Thursday, February 23, 2012

 

White House forecasts 3.1% growth for two years

From The Hindu

In possibly its most optimistic economic forecast to date the White House this week revealed that its projected rate of growth of real gross domestic product of the United States was 3.1 per cent in 2012 and 2013, after it grew at 1.6 per cent during the four quarters of 2011.


The positive numbers were part of the Annual Report, titled “To Recover, Rebalance, and Rebuild,” compiled by the Council Of Economic Advisers and submitted by the CEA to President Barack Obama, who is then due to transmit the study to the U.S. Congress.
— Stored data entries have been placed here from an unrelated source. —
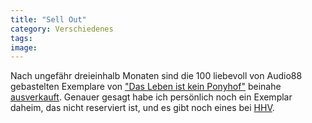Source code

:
 ```yaml
---
title: "Sell Out"
category: Verschiedenes
tags: 
image: 
---
```


Nach ungefähr dreieinhalb Monaten sind die 100 liebevoll von Audio88 gebastelten Exemplare von ["Das Leben ist kein Ponyhof"](http://www.hhv.de/index.php?rid=186225) beinahe [ausverkauft](http://shop.mzee.com/bin/shop.php?prog=search&list_sort=gd&Sucheintrag=Ponyhof). Genauer gesagt habe ich persönlich noch ein Exemplar daheim, das nicht reserviert ist, und es gibt noch eines bei [HHV](http://www.hhv.de/index.php?rid=186225).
The study also said that the Administration “expects the employment situation to continue to improve in coming years,” specifically noting that the average monthly change in payroll employment was projected to rise from 146,000 in 2011 to about 167,000 in 2012.

“At this pace, two million jobs will be created during 2012, an increase from the 1.8 million created last year,” the report said, a number that CEA Chairman Alan Krueger underscored in a conference call with media on Friday.

Notwithstanding the downside risks that could emanate from the continuing financial crisis in the European Union economic area, the CEA expressed hope that such shocks that slowed growth in 2011 would not impede “an upturn in economic growth.” With the economy now operating below its capacity and many resources still underutilised, the CEA said that it had forecasted that the recovery would continue to gain strength.

Describing consumption growth during the early 2000s as unsustainable owing to “excess leverage” and arguing that this leverage had led to the financial crisis, Dr. Krueger noted that future growth in consumption would be in line with income and de-leveraging had already occurred in the U.S. economy.

Future growth would also be consistent with the President’s goal of doubling U.S. exports by 2015, Dr. Krueger noted, indicating that he expected export growth to be strong and to play a key role in driving overall GDP growth.

Looking towards longer-term trends in growth the CEA report however admits that real potential GDP was projected to rise 2.5 percent a year in 2007–2022, which is slower than the long-term historical growth rate of 3.2 percent a year.

“The projected slowdown in real potential GDP growth reflects the lower projected growth rate of the working-age population and the aging of the baby-boom cohort into retirement,” the report explained, adding that the financial crisis and the 2007–09 recession, in contrast, were expected to have little effect on the level of potential real GDP, because they were not expected to permanently reduce any of the demographically-determined elements of long-term growth.